Ce que contient la trame
| # | Partie | Ce qu'elle couvre |
|---|---|---|
| 0 | Identification et page de garde | Identification de la mission et de l'objet audité ; confidentialité, objectivité, transparence ; déclaration de compétence de l'auditeur (partie 5) |
| 1 | Cadre, champ et méthode | Contexte et objectifs ; champ et périmètre ; degré d'approfondissement ; méthodologie ; échantillonnage ; textes applicables ; parties concernées |
| 2 | Résumé | Situation en quelques chiffres ; actions principales ; synthèse situation / potentiel / investissement ; récapitulatif des actions ; programme de mise en œuvre |
| 3 | Données de base | Site et bâti ; raccordements et contrats ; historique des consommations ; occupation et facteurs influents ; exploitation et maintenance |
| 4 | Recueil et travail sur place | Réunion de démarrage ; données obtenues, manquantes et hypothèses ; analyse préliminaire ; plan de mesurage ; visites ; liste de contrôle |
| 5 | Audit des systèmes | Chauffage ; ECS et eau ; ventilation ; froid ; électricité et éclairage ; enveloppe ; GTB ; usages particuliers |
| 6 | Analyse | Niveaux de service constaté / requis ; répartition par vecteur puis par usage ; bilan et calage du modèle ; indicateurs ; situation de référence ; performance d'ensemble ; revue des contrats |
| 7 | Actions d'amélioration | Hypothèses économiques ; une partie par système ; renouvelables ; comportement ; interactions et ordre ; évaluation économique et aides ; effet sur le confort et les certificats |
| 8 | Mesurage et vérification | Méthodes de vérification par action ; signature énergétique et normalisation climatique |
| 9 | Conclusions | Conclusions au regard des objectifs ; réunion de clôture et suites |
| 10 | Annexes | Pièces jointes au rapport |
Les 20 modèles de tableaux
Insérables en un clic dans n'importe quelle sous-partie.

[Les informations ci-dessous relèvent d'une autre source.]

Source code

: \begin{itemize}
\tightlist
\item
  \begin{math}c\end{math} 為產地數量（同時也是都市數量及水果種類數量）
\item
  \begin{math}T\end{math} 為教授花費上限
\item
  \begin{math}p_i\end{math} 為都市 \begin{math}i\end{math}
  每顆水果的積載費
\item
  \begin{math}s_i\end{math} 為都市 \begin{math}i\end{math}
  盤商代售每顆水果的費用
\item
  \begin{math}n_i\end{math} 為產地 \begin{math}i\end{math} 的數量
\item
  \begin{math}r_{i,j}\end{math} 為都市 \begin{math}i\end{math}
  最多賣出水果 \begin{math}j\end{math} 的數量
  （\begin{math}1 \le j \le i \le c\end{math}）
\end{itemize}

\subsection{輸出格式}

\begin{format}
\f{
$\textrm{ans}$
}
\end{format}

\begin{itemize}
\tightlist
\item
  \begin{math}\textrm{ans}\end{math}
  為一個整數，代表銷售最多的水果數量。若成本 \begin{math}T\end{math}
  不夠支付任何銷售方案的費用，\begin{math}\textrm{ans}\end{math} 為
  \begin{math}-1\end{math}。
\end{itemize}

La trame en propose pour chacune, elle n'en impose aucun ; les colonnes se renomment, s'ajoutent et se suppriment, et un tableau vide de trois colonnes reste disponible pour le sur-mesure.

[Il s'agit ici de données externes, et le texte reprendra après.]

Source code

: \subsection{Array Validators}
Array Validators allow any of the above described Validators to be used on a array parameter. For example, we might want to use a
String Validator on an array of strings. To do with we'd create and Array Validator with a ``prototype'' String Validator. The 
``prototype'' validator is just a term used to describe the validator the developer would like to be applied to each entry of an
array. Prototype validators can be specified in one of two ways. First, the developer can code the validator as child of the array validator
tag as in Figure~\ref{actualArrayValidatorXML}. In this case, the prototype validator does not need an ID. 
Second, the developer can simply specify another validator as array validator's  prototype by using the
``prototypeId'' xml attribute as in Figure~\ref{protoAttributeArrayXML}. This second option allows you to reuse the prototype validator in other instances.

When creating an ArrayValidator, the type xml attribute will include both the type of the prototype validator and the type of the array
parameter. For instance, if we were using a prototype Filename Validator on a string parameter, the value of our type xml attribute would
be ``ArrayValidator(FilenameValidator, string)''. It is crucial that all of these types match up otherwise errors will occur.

- Cadrage — identification de la mission ; parties concernées ; déclaration de compétence.
- Collecte — documents recueillis et leur fiabilité ; données manquantes et hypothèses ; comptage existant ; modifications des trois dernières années ; facteurs pertinents et statiques ; plan de mesurage.

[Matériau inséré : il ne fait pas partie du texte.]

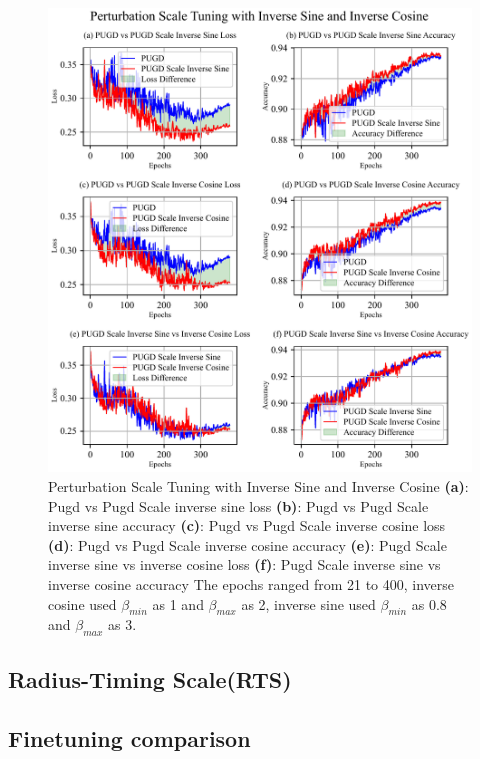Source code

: \documentclass[10pt,twocolumn,letterpaper]{article}
\begin{document}
\begin{figure}[htbp]
	\center
	\vspace{-10pt} 
	\includegraphics[width=\columnwidth]{images/PUGDScaleInv.pdf}
	\caption{Perturbation Scale Tuning with Inverse Sine and Inverse Cosine
	\textbf{(a)}: Pugd vs Pugd Scale inverse sine loss \textbf{(b)}: Pugd vs Pugd Scale inverse sine accuracy
    \textbf{(c)}: Pugd vs Pugd Scale inverse cosine loss \textbf{(d)}: Pugd vs Pugd Scale inverse cosine accuracy
	\textbf{(e)}: Pugd Scale inverse sine vs inverse cosine loss \textbf{(f)}: Pugd Scale inverse sine vs inverse cosine accuracy
	The epochs ranged from 21 to 400, inverse cosine used $\beta_{min}$ as 1 and $\beta_{max}$ as 2, inverse sine used $\beta_{min}$ as 0.8 and $\beta_{max}$ as 3.
	}
	\label{fig:PUGDScaleInv}
\end{figure}




\subsection{Radius-Timing Scale(RTS)}
\label{subsec:4.2}

\subsection{Finetuning comparison}
\label{subsec:4.3}
\end{document}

- Terrain — trois listes de contrôle : travail sur place (55 points), lieux à visiter, pistes d'actions à balayer.
- Analyse — répartition par vecteur ; par usage ; indicateurs de performance ; niveaux de service constaté / requis.
- Décision — récapitulatif des actions ; synthèse situation / potentiel / investissement ; programme de mise en œuvre ; mesurage et vérification.
Limites connues
- L'outil ne calcule rien et ne vérifie aucune valeur. Il n'additionne pas les économies, ne contrôle pas qu'un total retombe sur une facture, ne détecte pas une incohérence d'unité. Il rappelle qu'il faut le faire.
- Le panneau « parties attendues » n'est pas un certificat de conformité. Il compte des cases vides, rien de plus.
- Les rappels sont une reformulation. Ils ne dispensent pas de posséder et de lire la NF EN 16247-1, -2 et -5. Aucune partie de la norme n'est reproduite.
- Périmètre bâtiment uniquement. Les parties 3 (procédés) et 4 (transport) de la norme ne sont pas couvertes.
- Stockage local. Un seul audit en cours à la fois, dans le navigateur du poste de saisie. L'export JSON tient lieu de sauvegarde et de gestion multi-dossiers.
- Photographies. Redimensionnées à 1 400 px avant enregistrement, mais un reportage fourni peut saturer le stockage du navigateur — l'outil le signale alors explicitement au lieu de perdre les données en silence.
- Sur téléphone, les tableaux passent en mode cartes : la saisie reste entière, mais les intitulés de colonnes ne sont plus modifiables. La rédaction se fait confortablement sur ordinateur ou tablette ; le relevé sur site passe très bien sur téléphone.
- Pas d'export Word à ce stade : le livrable est le PDF d'impression.
La trame suit la NF EN 16247-2 d'octobre 2022, la NF EN 16247-1 d'août 2022 et la NF EN 16247-5 de juin 2015. Vérifier qu'aucune de ces versions n'a été remplacée avant de s'appuyer sur la trame pour une mission sous contrainte réglementaire.